Que o nosso encontro converta em sua luz seus passos. Um dos mais angustiantes problemas que a criatura vive é a desencarnação de um ente querido. Muitos perdem o sentido da vida e chegam a desejar a própria morte ante a desencarnação da pessoa querida. A Espiritualidade amiga, entretanto, nos ensina quem ante os que partiram, não podemos nos desesperar e nos revoltar. É uma verdade. A revolta e o desespero só pioram a nossa dor, tal qual a ferida aberta que é sempre resvalada e nunca cicatriza. Sobretudo, precisamos ter uma atitude de compreensão do assunto. Quem compreende sofre menos. A morte não é o fim, apenas maneira de conduzir o viajante da hospedaria terrestre para o seu lar verdadeiro.

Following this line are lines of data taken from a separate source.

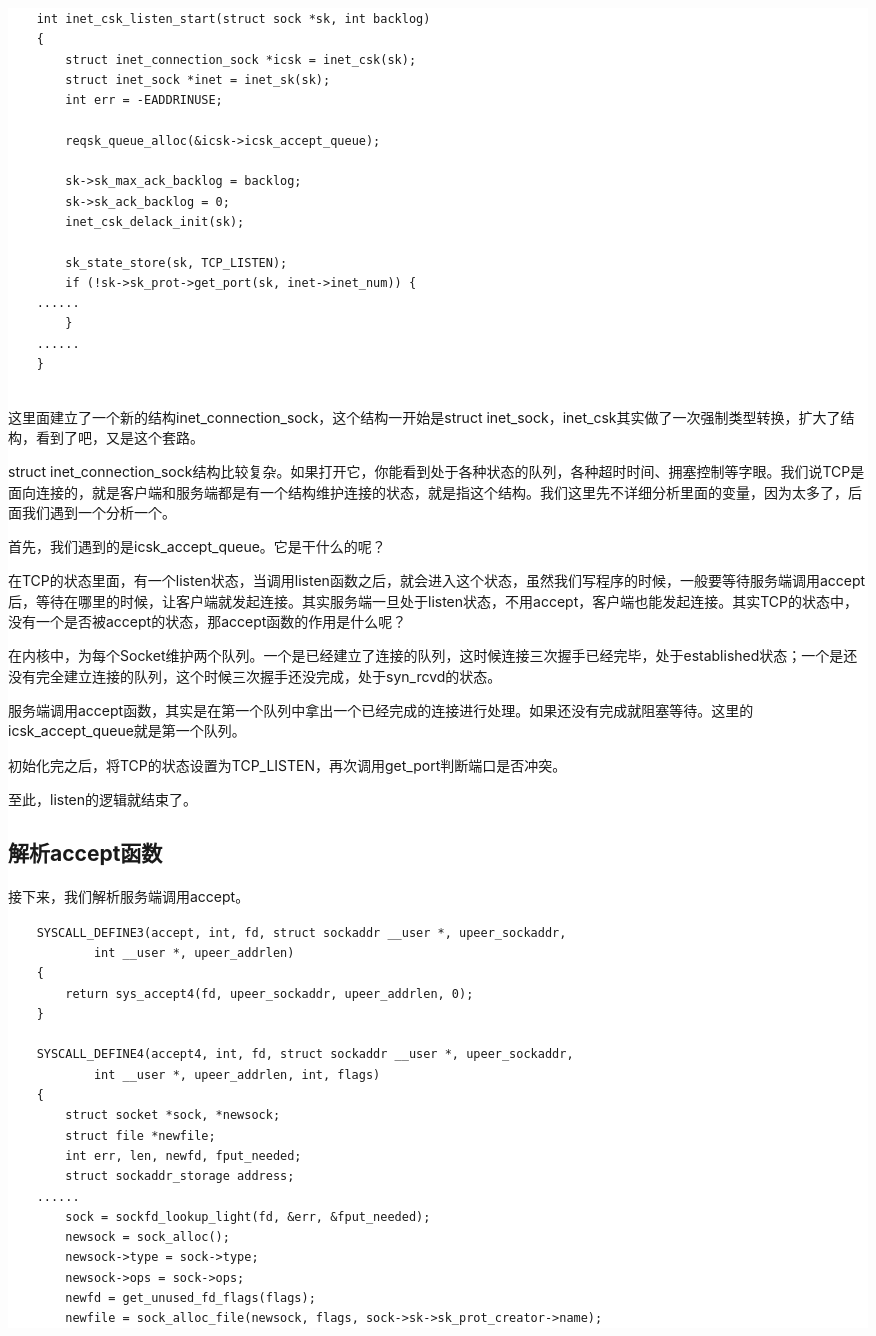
 ```
    int inet_csk_listen_start(struct sock *sk, int backlog)
    {
    	struct inet_connection_sock *icsk = inet_csk(sk);
    	struct inet_sock *inet = inet_sk(sk);
    	int err = -EADDRINUSE;
    
    	reqsk_queue_alloc(&icsk->icsk_accept_queue);
    
    	sk->sk_max_ack_backlog = backlog;
    	sk->sk_ack_backlog = 0;
    	inet_csk_delack_init(sk);
    
    	sk_state_store(sk, TCP_LISTEN);
    	if (!sk->sk_prot->get_port(sk, inet->inet_num)) {
    ......
    	}
    ......
    }
    

```

这里面建立了一个新的结构inet\_connection\_sock，这个结构一开始是struct inet\_sock，inet\_csk其实做了一次强制类型转换，扩大了结构，看到了吧，又是这个套路。

struct inet\_connection\_sock结构比较复杂。如果打开它，你能看到处于各种状态的队列，各种超时时间、拥塞控制等字眼。我们说TCP是面向连接的，就是客户端和服务端都是有一个结构维护连接的状态，就是指这个结构。我们这里先不详细分析里面的变量，因为太多了，后面我们遇到一个分析一个。

首先，我们遇到的是icsk\_accept\_queue。它是干什么的呢？

在TCP的状态里面，有一个listen状态，当调用listen函数之后，就会进入这个状态，虽然我们写程序的时候，一般要等待服务端调用accept后，等待在哪里的时候，让客户端就发起连接。其实服务端一旦处于listen状态，不用accept，客户端也能发起连接。其实TCP的状态中，没有一个是否被accept的状态，那accept函数的作用是什么呢？

在内核中，为每个Socket维护两个队列。一个是已经建立了连接的队列，这时候连接三次握手已经完毕，处于established状态；一个是还没有完全建立连接的队列，这个时候三次握手还没完成，处于syn\_rcvd的状态。

服务端调用accept函数，其实是在第一个队列中拿出一个已经完成的连接进行处理。如果还没有完成就阻塞等待。这里的icsk\_accept\_queue就是第一个队列。

初始化完之后，将TCP的状态设置为TCP\_LISTEN，再次调用get\_port判断端口是否冲突。

至此，listen的逻辑就结束了。

## 解析accept函数

接下来，我们解析服务端调用accept。

```
    SYSCALL_DEFINE3(accept, int, fd, struct sockaddr __user *, upeer_sockaddr,
    		int __user *, upeer_addrlen)
    {
    	return sys_accept4(fd, upeer_sockaddr, upeer_addrlen, 0);
    }
    
    SYSCALL_DEFINE4(accept4, int, fd, struct sockaddr __user *, upeer_sockaddr,
    		int __user *, upeer_addrlen, int, flags)
    {
    	struct socket *sock, *newsock;
    	struct file *newfile;
    	int err, len, newfd, fput_needed;
    	struct sockaddr_storage address;
    ......
    	sock = sockfd_lookup_light(fd, &err, &fput_needed);
    	newsock = sock_alloc();
    	newsock->type = sock->type;
    	newsock->ops = sock->ops;
    	newfd = get_unused_fd_flags(flags);
    	newfile = sock_alloc_file(newsock, flags, sock->sk->sk_prot_creator->name);
```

É preciso lembrar do ser amado com alegria e amor. Eu, por exemplo, recordo-me de que minha mãe, hoje na pátria espiritual, deixou-me muitos exemplos de honradez, trabalho e fé em Deus. Cultuar-lhe a memória será viver os exemplos que ela me ensinou. A saudade jamais se apagará do nosso coração e é preciso saber conviver com ela, fazer as pazes com a saudade. Gosto de uma canção interpretada por Roberto Carlos que exprime tudo: "Você é a saudade que eu gosto de ter, só assim sinto você bem perto de mim outra vez.! A saudade deve ser algo positivo, lembrar-se do amigo que se foi com alegria de ter sido a honra de conviver com ele. Lembrar-se dos momentos felizes que passaram juntos e esquecer dos momentos felizes que passaram juntos e esquecer as ocorrência infelizes. É preciso continuar perdoando os que atravessaram o rio da morte. Eles precisam do nosso perdão, tanto quanto nós precisamos do amor deles.



Não devemos permitir que a tristeza pela suposta morte dos entes queridos nos impeça de continuar vivendo. Por certo, nossos afetos que estão do outro lado da vida não desejam a nossa angústia, a paralisia que toma conta de nós nesses momentos. Eles estão a nos dizer: "Continuem vivendo, vivam com esperança, não parem, não desistam, perseverem, deixem a tristeza para lá porque a vida espiritual é alegria e trabalho." A felicidade do ente querido que partiu depende do quanto temos seguido o nosso caminho com a alegria. Cada pensamento de revolta e desespero que temos em relação ao companheiro que partiu chega a ele como uma carta assinada por nós mesmos e carregada de energia negativa. Será isso que desejamos aos ser amado? Será que ele não está precisando da nossa energia de coragem?

A desencarnação é uma amor sem adeus, pois os que foram não morreram, apenas viajaram mais cedo rumo ao pais da luz para onde todos nós uma dia também iremos. Imaginem uma estrada, nosso ente querido está nesse caminho e logo mais vem uma curva bem acentuada. Ele faz a curva e o perdemos de vista, mas sabemos que ele está na estrada da vida, esperando que um dia também façamos a nossa curva e finalmente nos reencontremos na eternidade de nós mesmos.

LIBERTO O SER AMADO PARA QUE ELE SIGA
O CAMINHO NECESSÁRIO.
ESTAMOS TODOS MERGULHADOS NA VIDA, APENAS
SEPARADOS POR BARREIRAS INVISÍVEIS.
DEIXO PARTIR OS QUE FORAM CHAMADOS PELA VIDA
PARA NOVAS LIÇÕES DE CRESCIMENTO.
DESEJO A FELICIDADE A TODOS OS QUE CRUZARAM O MEU CAMINHO.